28/06/2025 10:30

Littoriana al lavoro per la stagione 2025/2026: gettonata in panchina la candidatura di Marco Abati

In soli due anni nel futsal nazionale femminile, la Littoriana del presidente Silviano Cascarini si è presa le luci della ribalta, stabilendosi con forza ai vertici della classifica. L’obiettivo quindi è chiaro: continuità. Chi sarà a farsi condottiero delle ambizioni pontine? Stando a quanto raccolto, sarebbe molto gettonata la candidatura di Marco Abati, tecnico di grande esperienza e caratura nel calcio a 5 sia maschile che femminile.

La sua prima grande occasione arriva nella stagione 2015-2016, quando siede sulla panchina dell’Olimpus Roma in Serie A Élite. Con il club capitolino centra l’accesso ai quarti di finale scudetto, confermandosi come uno dei profili emergenti del panorama italiano. Il salto di qualità arriva al Real Rieti, dove guida l’Under 21 con ottimi risultati e collabora con la prima squadra. È proprio con i reatini che vive uno dei momenti più alti della sua carriera: la vittoria della Coppa della Divisione nel 2019, superando l’Italservice Pesaro ai rigori.

Nel 2019 Abati torna nel femminile, accettando la sfida del Perugia in Serie A2. La stagione successiva lo vede protagonista al CLT Terni.

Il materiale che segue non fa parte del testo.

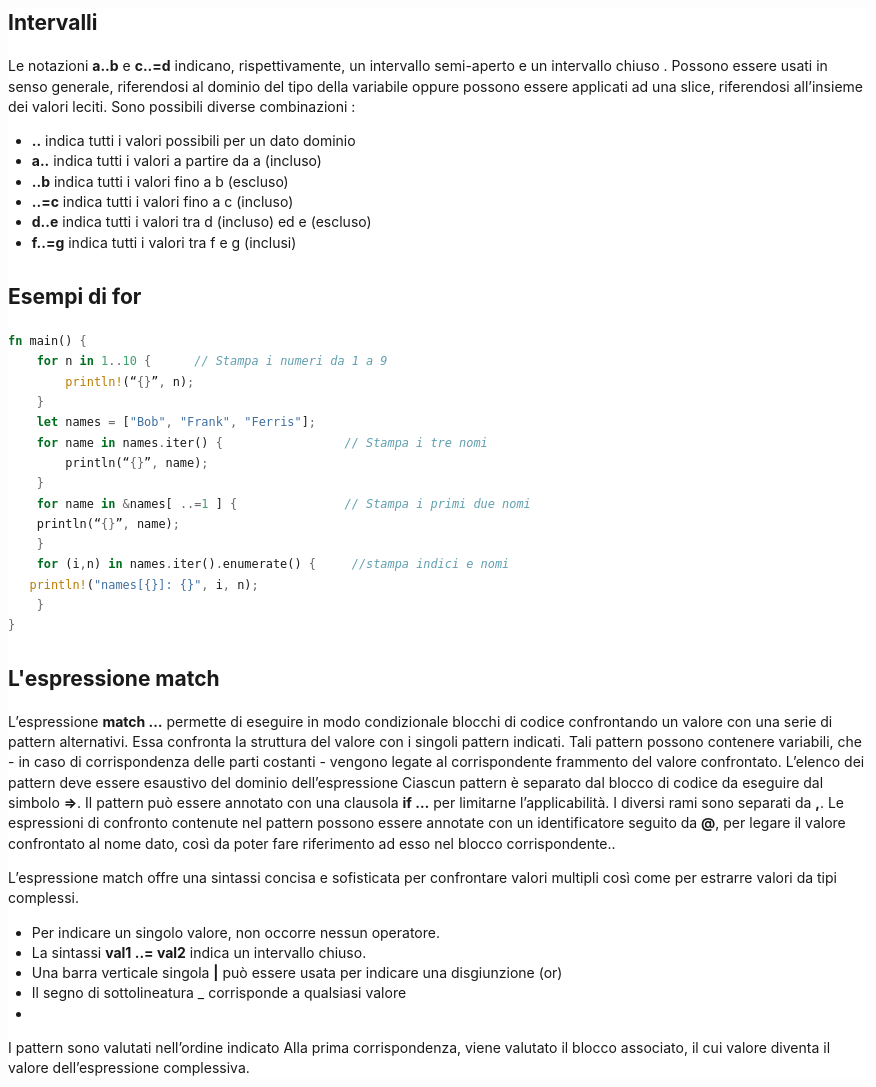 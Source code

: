 ## Intervalli

Le notazioni **a..b** e **c..=d** indicano, rispettivamente, un intervallo semi-aperto e un intervallo chiuso  .
Possono essere usati in senso generale, riferendosi al dominio del tipo della variabile oppure possono essere applicati ad una slice, riferendosi all’insieme dei valori leciti.
Sono possibili diverse  combinazioni :
- **..** indica tutti i valori possibili per un dato dominio
- **a..** indica tutti i valori a partire da a (incluso)
- **..b** indica tutti i valori fino a b (escluso)
- **..=c** indica tutti i valori fino a c (incluso)
- **d..e** indica tutti i valori tra d (incluso) ed e (escluso)
- **f..=g** indica tutti i valori tra f e g (inclusi)

## Esempi di for

```rust
fn main() {
    for n in 1..10 {      // Stampa i numeri da 1 a 9
        println!(“{}”, n); 
    }
    let names = ["Bob", "Frank", "Ferris"];
    for name in names.iter() {  	           // Stampa i tre nomi
        println(“{}”, name);
    }
    for name in &names[ ..=1 ] {  	           // Stampa i primi due nomi
    println(“{}”, name);
    }
    for (i,n) in names.iter().enumerate() {     //stampa indici e nomi
   println!("names[{}]: {}", i, n);
    }
}
```
## L'espressione match

L’espressione **match …** permette di eseguire in modo condizionale blocchi di codice confrontando un valore con una serie di pattern alternativi. 
Essa confronta la struttura del valore con i singoli pattern indicati. 
Tali pattern possono contenere variabili, che - in caso di corrispondenza delle parti costanti - vengono legate al corrispondente frammento del valore confrontato. 
L’elenco dei pattern deve essere esaustivo del dominio dell’espressione
Ciascun pattern è separato dal blocco di codice da eseguire dal simbolo **=>**. 
Il pattern può essere annotato con una clausola **if …** per limitarne l’applicabilità. I diversi rami sono separati da **,**. 
Le espressioni di confronto contenute nel pattern possono essere annotate con un identificatore seguito da **@**, per legare il valore confrontato al nome dato, così da poter fare riferimento ad esso nel blocco corrispondente..

L’espressione match offre una sintassi concisa e sofisticata per confrontare valori multipli così come per estrarre valori da tipi complessi. 
- Per indicare un singolo valore, non occorre nessun operatore.
- La sintassi **val1 ..= val2** indica un intervallo chiuso.
- Una barra verticale singola **|** può essere usata per indicare una disgiunzione (or)
- Il segno di sottolineatura _ corrisponde a qualsiasi valore
- 
I pattern sono valutati nell’ordine indicato
Alla prima corrispondenza, viene valutato il blocco associato, il cui valore diventa il valore dell’espressione complessiva.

Un’esperienza significativa, durante la quale Abati è non solo allenatore della prima squadra maschile, ma ricopre anche il ruolo di direttore tecnico delle sezioni maschile e femminile. Diventa figura centrale nello sviluppo del progetto sportivo della società umbra fino al 2023, anno in cui sceglie di nuovo il futsal in rosa accettando la panchina della Virtus Ciampino in A2.

La scorsa stagione lo vede di nuovo in Umbria, al Gadtch 2000 -  C1 maschile - con cui vince la Coppa Italia regionale e conquista il secondo posto in campionato, con il sogno promozione sfumato soltanto in finale contro il il Baraccaluga.

Ora un nuovo capitolo lo attende. Alla Littoriana, Abati ritroverà Paola Marcone, storico presidente del Ciampino e nuovo direttore sportivo del club pontino. Un ulteriore motivo che rafforza la possibilità di vederlo sulla panchina nerazzurra.